Dikatakan Ali, Andririni akan menjalani masa pemidanaan badan selama 4 tahun dikurangi selama masa penahanan yang sudah dijalani.
Ia juga diwajibkan membayar pidana denda sebesar Rp400 juta dan juga membayar pidana tambahan berupa uang pengganti sebesar Rp2,6 miliar.
Majelis Hakim Pengadilan Tipikor Bandung, dalam putusan yang dibacakan Senin (6/6/2022), menyatakan terdakwa Andririni terbukti secara sah dan meyakinkan bersalah melakukan tindak pidana korupsi.
Baca juga: KPK Tahan Psikolog Andririni Yaktiningsasi Terkait Kasus Korupsi Perum Jasa Tirta
Majelis hakim menyatakan terdakwa secara melawan hukum telah melakukan perbuatan memperkaya diri sendiri atau orang lain atau suatu korporasi yang dilakukan secara bersama-sama dan berlanjut.
Andririni dipidana pertama Pasal 2 ayat (1) Undang-Undang (UU) Nomor 31 Tahun 1999 tentang Pemberantasan Tindak Pidana Korupsi, sebagaimana telah diubah dengan UU Nomor 20 Tahun 2001 jo Pasal 55 ayat (1) ke-1 KUHP jo Pasal 64 ayat (1) KUHP.

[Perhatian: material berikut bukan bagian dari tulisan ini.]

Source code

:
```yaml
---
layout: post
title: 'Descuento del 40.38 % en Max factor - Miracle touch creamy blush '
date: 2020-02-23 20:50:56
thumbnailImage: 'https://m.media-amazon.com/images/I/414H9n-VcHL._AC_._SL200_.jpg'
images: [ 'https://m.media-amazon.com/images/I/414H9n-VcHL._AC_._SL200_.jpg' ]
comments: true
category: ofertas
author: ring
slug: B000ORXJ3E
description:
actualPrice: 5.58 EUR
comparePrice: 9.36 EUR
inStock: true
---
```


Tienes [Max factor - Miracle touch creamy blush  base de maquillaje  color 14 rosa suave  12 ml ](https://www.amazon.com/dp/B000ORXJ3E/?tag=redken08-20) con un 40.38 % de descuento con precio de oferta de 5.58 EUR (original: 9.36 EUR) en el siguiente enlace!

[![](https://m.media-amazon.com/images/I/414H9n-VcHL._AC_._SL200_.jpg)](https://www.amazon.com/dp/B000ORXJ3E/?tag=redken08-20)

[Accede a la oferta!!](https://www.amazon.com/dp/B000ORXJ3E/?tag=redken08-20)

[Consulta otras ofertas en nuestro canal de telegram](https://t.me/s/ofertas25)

Selain Andririni, pada 7 Desember 2018, KPK juga telah menetapkan mantan direktur utama Perum Jasa Tirta II Djoko Saputro sebagai tersangka. Perkara Djoko Saputro juga telah diputus dan berkekuatan hukum tetap.
Dalam konstruksi perkara, KPK menjelaskan Djoko, sebagai Dirut Perum Jasa Tirta II, pada 2016 diduga memerintahkan relokasi anggaran dan revisi anggaran dengan mengalokasikan tambahan anggaran pada pekerjaan pengembangan sumber daya manusia dan strategi korporat dari nilai awal Rp2,8 miliar menjadi Rp9,55 miliar.

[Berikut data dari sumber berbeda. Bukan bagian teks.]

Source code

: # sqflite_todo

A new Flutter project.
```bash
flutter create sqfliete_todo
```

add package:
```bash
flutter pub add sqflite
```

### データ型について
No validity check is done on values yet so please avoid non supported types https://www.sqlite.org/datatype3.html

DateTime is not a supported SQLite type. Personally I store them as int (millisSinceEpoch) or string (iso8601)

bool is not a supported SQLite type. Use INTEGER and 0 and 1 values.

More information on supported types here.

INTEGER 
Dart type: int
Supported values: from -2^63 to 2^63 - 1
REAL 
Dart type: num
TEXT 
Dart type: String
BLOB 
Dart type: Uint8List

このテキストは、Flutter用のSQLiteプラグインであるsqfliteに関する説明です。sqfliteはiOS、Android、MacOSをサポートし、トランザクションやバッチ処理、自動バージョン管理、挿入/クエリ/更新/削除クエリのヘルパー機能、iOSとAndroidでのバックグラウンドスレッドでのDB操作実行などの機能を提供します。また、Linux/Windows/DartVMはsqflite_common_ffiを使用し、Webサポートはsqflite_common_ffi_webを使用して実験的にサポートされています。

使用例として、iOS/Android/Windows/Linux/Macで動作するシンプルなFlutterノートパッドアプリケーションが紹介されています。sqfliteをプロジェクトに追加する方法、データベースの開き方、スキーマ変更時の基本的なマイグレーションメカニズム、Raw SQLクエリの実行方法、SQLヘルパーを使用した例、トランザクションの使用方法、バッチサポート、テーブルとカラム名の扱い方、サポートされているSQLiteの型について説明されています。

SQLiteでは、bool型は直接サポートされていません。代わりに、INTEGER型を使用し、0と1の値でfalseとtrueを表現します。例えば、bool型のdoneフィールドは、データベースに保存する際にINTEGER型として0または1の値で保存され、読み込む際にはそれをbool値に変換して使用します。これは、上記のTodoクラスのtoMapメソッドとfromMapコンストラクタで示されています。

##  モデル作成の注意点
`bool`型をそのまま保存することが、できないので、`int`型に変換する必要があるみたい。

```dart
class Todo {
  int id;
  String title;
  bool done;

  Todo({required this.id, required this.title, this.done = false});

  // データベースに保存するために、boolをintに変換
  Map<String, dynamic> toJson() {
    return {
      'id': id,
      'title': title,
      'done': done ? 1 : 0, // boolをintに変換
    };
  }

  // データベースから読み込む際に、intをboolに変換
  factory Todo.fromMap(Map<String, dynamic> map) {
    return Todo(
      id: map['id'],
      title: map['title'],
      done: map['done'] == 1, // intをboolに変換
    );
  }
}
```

KPK menduga usulan perubahan tersebut tanpa referensi dari unit lain dan tidak mengikuti aturan yang berlaku.
Setelah dilakukan revisi anggaran, Djoko memerintahkan pelaksanaan pengadaan kedua kegiatan tersebut dengan menunjuk Andririni sebagai pelaksana.
Untuk pelaksanaan pekerjaannya, Andririni menggunakan bendera perusahaan PT Bandung Management Economic Center (BMEC) dan PT 2001 Pangripta dengan adanya pemberian uang komitmen atau fee atas penggunaan bendera kedua perusahaan tersebut, sebesar 15 persen dari nilai kontrak. Andririni menerima fee 85 persen dari nilai kontrak.
Selain itu, KPK menyebutkan ada nama para ahli dalam kontrak pekerjaan yang hanya dipinjam dan dimasukkan ke dalam dokumen penawaran PT BMEC dan PT 2001 Pangripta.
Hal itu sebagai formalitas untuk memenuhi administrasi lelang, sementara pelaksanaan lelang direkayasa sedemikian rupa dengan formalitas penanggalan berbagai dokumen administrasi lelang disusun secara backdated.
Akibat perbuatan tersebut, KPK menyatakan terpidana Andririni merugikan keuangan negara sekitar Rp3,6 miliar.